§ Work order
Scan the records below for the line with "la direction, et" and the line with "l'état. (b)~Cinq correspondances". Repeat those two lines and every line between them exactly, and nothing else.

....

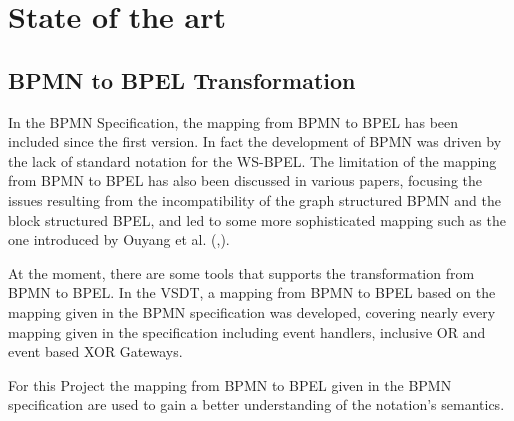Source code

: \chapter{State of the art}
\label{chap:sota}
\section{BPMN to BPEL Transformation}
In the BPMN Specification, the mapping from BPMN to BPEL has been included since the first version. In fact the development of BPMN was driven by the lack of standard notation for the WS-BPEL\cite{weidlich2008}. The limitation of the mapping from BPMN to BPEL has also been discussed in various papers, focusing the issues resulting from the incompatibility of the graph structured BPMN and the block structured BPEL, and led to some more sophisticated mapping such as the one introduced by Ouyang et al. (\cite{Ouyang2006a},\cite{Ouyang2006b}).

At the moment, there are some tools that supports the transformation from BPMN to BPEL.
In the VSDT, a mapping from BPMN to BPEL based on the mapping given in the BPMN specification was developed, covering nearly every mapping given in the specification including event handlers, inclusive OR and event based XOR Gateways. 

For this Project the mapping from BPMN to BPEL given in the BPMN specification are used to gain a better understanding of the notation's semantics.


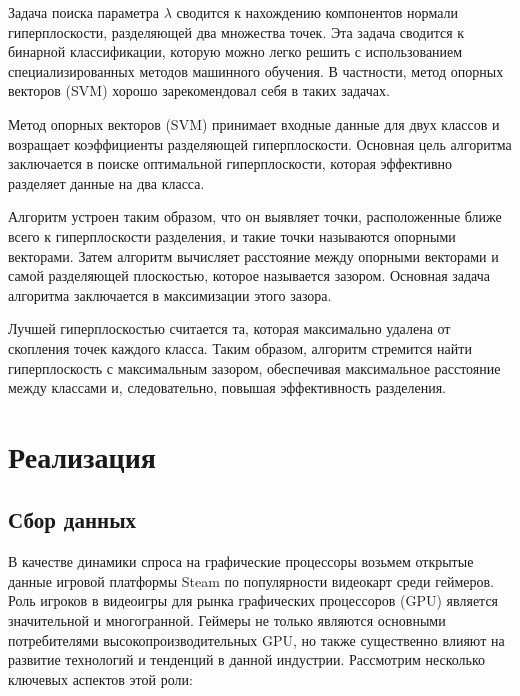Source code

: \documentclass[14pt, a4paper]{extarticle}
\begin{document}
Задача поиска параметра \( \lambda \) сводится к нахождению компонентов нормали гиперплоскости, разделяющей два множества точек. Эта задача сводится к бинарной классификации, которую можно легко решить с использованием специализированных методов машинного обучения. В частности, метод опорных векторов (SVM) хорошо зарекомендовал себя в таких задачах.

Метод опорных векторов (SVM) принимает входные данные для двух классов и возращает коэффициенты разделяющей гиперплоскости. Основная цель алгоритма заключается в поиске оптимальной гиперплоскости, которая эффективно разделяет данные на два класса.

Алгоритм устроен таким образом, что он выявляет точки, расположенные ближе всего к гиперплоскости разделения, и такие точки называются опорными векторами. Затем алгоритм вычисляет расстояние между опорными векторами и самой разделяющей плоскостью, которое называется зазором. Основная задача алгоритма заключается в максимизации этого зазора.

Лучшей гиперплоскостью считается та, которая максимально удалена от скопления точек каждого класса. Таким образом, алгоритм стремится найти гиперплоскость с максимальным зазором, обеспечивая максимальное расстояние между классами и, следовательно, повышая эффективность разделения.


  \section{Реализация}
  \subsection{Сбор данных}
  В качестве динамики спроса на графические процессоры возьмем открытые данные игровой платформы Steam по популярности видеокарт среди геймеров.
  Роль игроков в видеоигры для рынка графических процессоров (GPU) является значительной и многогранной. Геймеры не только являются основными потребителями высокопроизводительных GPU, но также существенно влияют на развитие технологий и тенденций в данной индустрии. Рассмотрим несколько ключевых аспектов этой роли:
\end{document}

....

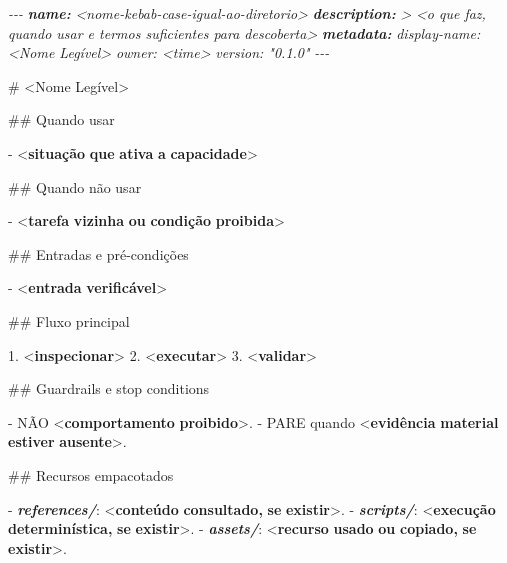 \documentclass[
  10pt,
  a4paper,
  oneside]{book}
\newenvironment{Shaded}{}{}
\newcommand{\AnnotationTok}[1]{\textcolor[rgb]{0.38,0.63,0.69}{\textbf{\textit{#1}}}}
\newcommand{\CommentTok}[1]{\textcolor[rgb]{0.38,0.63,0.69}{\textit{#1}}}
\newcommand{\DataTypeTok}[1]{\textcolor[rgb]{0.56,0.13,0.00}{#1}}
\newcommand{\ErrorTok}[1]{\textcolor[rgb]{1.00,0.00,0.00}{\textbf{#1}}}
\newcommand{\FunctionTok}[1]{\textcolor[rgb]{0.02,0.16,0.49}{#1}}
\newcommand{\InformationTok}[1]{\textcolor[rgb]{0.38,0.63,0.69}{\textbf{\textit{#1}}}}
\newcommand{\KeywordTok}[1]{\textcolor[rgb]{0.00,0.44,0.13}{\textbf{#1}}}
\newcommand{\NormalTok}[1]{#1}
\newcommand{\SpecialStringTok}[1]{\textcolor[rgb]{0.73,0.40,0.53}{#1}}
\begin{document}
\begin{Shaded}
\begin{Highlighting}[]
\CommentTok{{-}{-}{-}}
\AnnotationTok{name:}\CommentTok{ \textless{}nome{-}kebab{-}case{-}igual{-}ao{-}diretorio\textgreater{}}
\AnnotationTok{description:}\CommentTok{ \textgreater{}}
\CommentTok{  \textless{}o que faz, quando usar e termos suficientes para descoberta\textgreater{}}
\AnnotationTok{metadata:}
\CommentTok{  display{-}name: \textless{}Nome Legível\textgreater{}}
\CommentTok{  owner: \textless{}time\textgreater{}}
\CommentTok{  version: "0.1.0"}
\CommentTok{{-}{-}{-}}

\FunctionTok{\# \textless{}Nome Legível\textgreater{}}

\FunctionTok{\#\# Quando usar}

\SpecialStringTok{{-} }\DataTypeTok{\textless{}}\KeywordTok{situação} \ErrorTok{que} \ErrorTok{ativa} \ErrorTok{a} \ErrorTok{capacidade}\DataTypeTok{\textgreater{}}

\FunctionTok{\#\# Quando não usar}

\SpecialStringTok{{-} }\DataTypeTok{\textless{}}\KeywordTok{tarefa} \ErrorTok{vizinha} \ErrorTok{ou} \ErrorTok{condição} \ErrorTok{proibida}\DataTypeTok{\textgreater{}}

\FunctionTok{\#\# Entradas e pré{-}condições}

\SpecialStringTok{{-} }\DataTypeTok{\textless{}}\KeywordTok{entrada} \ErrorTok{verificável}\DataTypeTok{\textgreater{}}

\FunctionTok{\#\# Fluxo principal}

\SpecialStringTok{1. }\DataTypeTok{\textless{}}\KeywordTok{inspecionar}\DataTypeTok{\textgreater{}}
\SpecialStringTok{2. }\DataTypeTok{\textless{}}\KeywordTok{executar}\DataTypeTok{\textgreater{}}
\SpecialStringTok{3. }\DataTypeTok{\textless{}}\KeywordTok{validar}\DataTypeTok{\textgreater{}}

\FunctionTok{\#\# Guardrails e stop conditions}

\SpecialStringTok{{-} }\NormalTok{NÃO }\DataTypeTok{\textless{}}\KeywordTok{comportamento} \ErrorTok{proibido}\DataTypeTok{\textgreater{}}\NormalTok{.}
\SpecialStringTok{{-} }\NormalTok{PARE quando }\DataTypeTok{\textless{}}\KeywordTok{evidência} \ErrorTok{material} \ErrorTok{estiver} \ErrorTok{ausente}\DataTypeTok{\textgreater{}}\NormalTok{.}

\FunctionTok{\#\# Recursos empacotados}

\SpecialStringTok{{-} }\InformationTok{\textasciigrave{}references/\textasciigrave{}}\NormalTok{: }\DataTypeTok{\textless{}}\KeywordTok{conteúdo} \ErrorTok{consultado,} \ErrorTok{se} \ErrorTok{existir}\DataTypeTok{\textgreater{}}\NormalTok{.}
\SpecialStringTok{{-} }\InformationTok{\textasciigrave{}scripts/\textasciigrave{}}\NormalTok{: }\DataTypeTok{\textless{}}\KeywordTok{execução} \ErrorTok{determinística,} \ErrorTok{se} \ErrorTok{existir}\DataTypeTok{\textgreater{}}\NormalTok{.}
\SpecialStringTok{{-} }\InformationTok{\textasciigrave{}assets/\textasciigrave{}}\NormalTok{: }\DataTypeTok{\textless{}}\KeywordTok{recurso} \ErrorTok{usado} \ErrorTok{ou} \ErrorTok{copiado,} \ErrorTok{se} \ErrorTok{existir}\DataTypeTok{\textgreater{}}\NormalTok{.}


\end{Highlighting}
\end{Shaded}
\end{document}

....

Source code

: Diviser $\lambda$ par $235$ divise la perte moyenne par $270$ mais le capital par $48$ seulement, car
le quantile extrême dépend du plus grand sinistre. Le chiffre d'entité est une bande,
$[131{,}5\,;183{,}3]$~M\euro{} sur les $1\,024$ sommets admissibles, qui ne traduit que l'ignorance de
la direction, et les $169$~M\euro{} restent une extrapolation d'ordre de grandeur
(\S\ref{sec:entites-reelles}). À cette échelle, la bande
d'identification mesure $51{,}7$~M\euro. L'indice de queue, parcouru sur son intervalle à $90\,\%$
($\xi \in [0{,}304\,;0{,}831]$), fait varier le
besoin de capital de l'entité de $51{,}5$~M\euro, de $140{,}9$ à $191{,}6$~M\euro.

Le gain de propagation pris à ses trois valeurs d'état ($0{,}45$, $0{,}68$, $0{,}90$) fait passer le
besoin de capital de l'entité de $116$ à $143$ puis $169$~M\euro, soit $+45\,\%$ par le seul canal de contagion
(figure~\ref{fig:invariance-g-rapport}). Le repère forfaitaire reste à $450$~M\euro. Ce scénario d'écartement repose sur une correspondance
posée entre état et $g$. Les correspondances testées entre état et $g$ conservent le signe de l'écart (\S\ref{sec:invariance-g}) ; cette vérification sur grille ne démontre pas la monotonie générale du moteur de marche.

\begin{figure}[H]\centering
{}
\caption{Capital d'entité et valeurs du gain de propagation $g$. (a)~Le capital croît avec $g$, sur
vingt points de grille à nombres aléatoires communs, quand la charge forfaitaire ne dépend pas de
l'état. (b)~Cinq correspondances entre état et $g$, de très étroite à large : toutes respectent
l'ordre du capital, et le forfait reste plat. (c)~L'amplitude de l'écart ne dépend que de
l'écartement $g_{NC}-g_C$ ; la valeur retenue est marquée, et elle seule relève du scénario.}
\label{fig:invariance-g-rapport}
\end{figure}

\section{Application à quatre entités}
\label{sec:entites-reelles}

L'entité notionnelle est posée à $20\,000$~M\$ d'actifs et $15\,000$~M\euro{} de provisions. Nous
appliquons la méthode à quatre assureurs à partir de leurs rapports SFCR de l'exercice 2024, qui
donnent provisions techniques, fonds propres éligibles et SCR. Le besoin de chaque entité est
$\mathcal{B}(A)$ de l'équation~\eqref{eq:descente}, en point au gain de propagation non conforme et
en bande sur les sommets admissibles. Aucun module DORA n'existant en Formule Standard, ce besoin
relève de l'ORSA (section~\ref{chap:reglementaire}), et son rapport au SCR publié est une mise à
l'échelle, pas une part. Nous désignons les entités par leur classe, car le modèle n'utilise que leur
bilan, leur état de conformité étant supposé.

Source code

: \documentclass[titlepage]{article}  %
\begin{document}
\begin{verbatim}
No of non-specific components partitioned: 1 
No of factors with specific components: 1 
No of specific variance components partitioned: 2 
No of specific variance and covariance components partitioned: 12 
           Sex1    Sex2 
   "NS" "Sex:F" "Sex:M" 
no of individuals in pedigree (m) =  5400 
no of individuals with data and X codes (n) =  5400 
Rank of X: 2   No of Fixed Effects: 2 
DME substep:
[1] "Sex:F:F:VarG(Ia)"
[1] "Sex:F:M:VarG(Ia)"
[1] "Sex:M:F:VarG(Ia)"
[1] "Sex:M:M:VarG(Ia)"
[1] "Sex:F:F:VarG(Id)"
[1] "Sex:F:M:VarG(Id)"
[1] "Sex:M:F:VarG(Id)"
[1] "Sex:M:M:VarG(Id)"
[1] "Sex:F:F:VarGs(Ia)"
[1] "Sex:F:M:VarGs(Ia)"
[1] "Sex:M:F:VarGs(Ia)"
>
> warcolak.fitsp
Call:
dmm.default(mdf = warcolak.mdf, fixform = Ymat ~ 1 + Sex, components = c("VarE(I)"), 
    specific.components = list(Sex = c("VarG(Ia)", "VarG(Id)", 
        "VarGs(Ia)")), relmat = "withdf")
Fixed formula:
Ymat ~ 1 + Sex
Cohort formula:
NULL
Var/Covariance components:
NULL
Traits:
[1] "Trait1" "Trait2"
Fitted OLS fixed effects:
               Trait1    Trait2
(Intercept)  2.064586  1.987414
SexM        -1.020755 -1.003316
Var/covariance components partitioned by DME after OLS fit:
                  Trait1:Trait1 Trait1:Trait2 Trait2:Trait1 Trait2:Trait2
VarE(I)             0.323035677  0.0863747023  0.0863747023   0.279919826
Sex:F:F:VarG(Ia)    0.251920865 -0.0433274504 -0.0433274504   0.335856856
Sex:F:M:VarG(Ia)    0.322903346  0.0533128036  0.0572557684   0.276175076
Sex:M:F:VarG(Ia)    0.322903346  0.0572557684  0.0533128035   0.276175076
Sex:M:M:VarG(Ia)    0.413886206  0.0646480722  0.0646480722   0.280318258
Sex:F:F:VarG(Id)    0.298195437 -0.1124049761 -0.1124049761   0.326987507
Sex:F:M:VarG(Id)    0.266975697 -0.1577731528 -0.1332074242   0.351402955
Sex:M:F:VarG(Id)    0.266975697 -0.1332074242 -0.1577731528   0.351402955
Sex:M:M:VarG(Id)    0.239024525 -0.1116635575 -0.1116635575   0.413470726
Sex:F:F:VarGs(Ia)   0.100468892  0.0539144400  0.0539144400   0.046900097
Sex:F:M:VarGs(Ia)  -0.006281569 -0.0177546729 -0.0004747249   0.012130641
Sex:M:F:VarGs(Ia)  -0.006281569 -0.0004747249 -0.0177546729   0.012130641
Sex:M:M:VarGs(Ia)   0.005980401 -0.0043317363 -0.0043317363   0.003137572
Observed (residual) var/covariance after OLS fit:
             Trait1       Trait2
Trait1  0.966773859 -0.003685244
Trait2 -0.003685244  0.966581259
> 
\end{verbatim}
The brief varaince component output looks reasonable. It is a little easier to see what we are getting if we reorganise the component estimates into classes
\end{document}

....

§ Solution to this task
la direction, et les $169$~M\euro{} restent une extrapolation d'ordre de grandeur
(\S\ref{sec:entites-reelles}). À cette échelle, la bande
d'identification mesure $51{,}7$~M\euro. L'indice de queue, parcouru sur son intervalle à $90\,\%$
($\xi \in [0{,}304\,;0{,}831]$), fait varier le
besoin de capital de l'entité de $51{,}5$~M\euro, de $140{,}9$ à $191{,}6$~M\euro.

Le gain de propagation pris à ses trois valeurs d'état ($0{,}45$, $0{,}68$, $0{,}90$) fait passer le
besoin de capital de l'entité de $116$ à $143$ puis $169$~M\euro, soit $+45\,\%$ par le seul canal de contagion
(figure~\ref{fig:invariance-g-rapport}). Le repère forfaitaire reste à $450$~M\euro. Ce scénario d'écartement repose sur une correspondance
posée entre état et $g$. Les correspondances testées entre état et $g$ conservent le signe de l'écart (\S\ref{sec:invariance-g}) ; cette vérification sur grille ne démontre pas la monotonie générale du moteur de marche.

\begin{figure}[H]\centering
{}
\caption{Capital d'entité et valeurs du gain de propagation $g$. (a)~Le capital croît avec $g$, sur
vingt points de grille à nombres aléatoires communs, quand la charge forfaitaire ne dépend pas de
l'état. (b)~Cinq correspondances entre état et $g$, de très étroite à large : toutes respectent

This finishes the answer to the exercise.